While religious groups often argue that same-sex parents could be damaging to children, nearly all research has found the opposite. A 2015 project at Columbia University assembled scholarly, peer-reviewed studies on the well-being of children with gay parents. Of 77 studies, just four found that having gay parents negatively impacts a child.
Even in states that require agencies to work with gay couples, there are no guarantees against discrimination in deciding whether to allow them to adopt.
“It’s easy to find a way to say no to a couple. It’s easy to prioritize some couples over others,” said April Dinwoodie, chief executive of the Donaldson Adoption Institute, which researches adoption policy. She said if case workers have a bias, “they can find something within a home study that doesn’t suit them or find a reason a child wouldn’t be a good fit for a home.”
‘Love Is Love’
Daniel Nurse went to Florida’s Capitol earlier this year to testify against a bill that would have protected state contractors’ ability to turn him away. He put up pictures of his family. In addition to Cameron, now 4, the couple has adopted Neijal, also 4, and Ava Rose, 2.

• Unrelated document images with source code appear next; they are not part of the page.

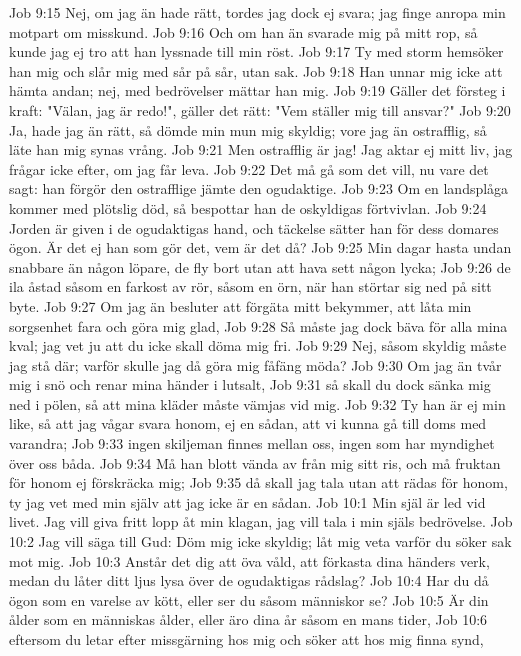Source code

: Job 9:15  Nej, om jag än hade rätt, tordes jag dock ej svara; jag finge anropa min motpart om misskund.
Job 9:16  Och om han än svarade mig på mitt rop, så kunde jag ej tro att han lyssnade till min röst.
Job 9:17  Ty med storm hemsöker han mig och slår mig med sår på sår, utan sak.
Job 9:18  Han unnar mig icke att hämta andan; nej, med bedrövelser mättar han mig.
Job 9:19  Gäller det försteg i kraft: "Välan, jag är redo!", gäller det rätt: "Vem ställer mig till ansvar?"
Job 9:20  Ja, hade jag än rätt, så dömde min mun mig skyldig; vore jag än ostrafflig, så läte han mig synas vrång.
Job 9:21  Men ostrafflig är jag! Jag aktar ej mitt liv, jag frågar icke efter, om jag får leva.
Job 9:22  Det må gå som det vill, nu vare det sagt: han förgör den ostrafflige jämte den ogudaktige.
Job 9:23  Om en landsplåga kommer med plötslig död, så bespottar han de oskyldigas förtvivlan.
Job 9:24  Jorden är given i de ogudaktigas hand, och täckelse sätter han för dess domares ögon. Är det ej han som gör det, vem är det då?
Job 9:25  Min dagar hasta undan snabbare än någon löpare, de fly bort utan att hava sett någon lycka;
Job 9:26  de ila åstad såsom en farkost av rör, såsom en örn, när han störtar sig ned på sitt byte.
Job 9:27  Om jag än besluter att förgäta mitt bekymmer, att låta min sorgsenhet fara och göra mig glad,
Job 9:28  Så måste jag dock bäva för alla mina kval; jag vet ju att du icke skall döma mig fri.
Job 9:29  Nej, såsom skyldig måste jag stå där; varför skulle jag då göra mig fåfäng möda?
Job 9:30  Om jag än tvår mig i snö och renar mina händer i lutsalt,
Job 9:31  så skall du dock sänka mig ned i pölen, så att mina kläder måste vämjas vid mig.
Job 9:32  Ty han är ej min like, så att jag vågar svara honom, ej en sådan, att vi kunna gå till doms med varandra;
Job 9:33  ingen skiljeman finnes mellan oss, ingen som har myndighet över oss båda.
Job 9:34  Må han blott vända av från mig sitt ris, och må fruktan för honom ej förskräcka mig;
Job 9:35  då skall jag tala utan att rädas för honom, ty jag vet med min själv att jag icke är en sådan.
Job 10:1  Min själ är led vid livet. Jag vill giva fritt lopp åt min klagan, jag vill tala i min själs bedrövelse.
Job 10:2  Jag vill säga till Gud: Döm mig icke skyldig; låt mig veta varför du söker sak mot mig.
Job 10:3  Anstår det dig att öva våld, att förkasta dina händers verk, medan du låter ditt ljus lysa över de ogudaktigas rådslag?
Job 10:4  Har du då ögon som en varelse av kött, eller ser du såsom människor se?
Job 10:5  Är din ålder som en människas ålder, eller äro dina år såsom en mans tider,
Job 10:6  eftersom du letar efter missgärning hos mig och söker att hos mig finna synd,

Nurse questioned how someone could look at faces like those and argue they didn’t deserve the home that they now have.
“Love is unconditional. Love is love, and it’s what these children deserve,” Nurse said. “A person’s lifestyle shouldn’t matter if they can provide love and compassion.”
The bill passed in the House, but later died in the Senate. It was a big year for gay rights in Florida. The legislature also passed a bill that formally removed the 1977 ban on gay adoption from law. This wasn’t just a symbolic move—it was an appellate court that overturned the ban, but the matter never came before the state’s Supreme Court.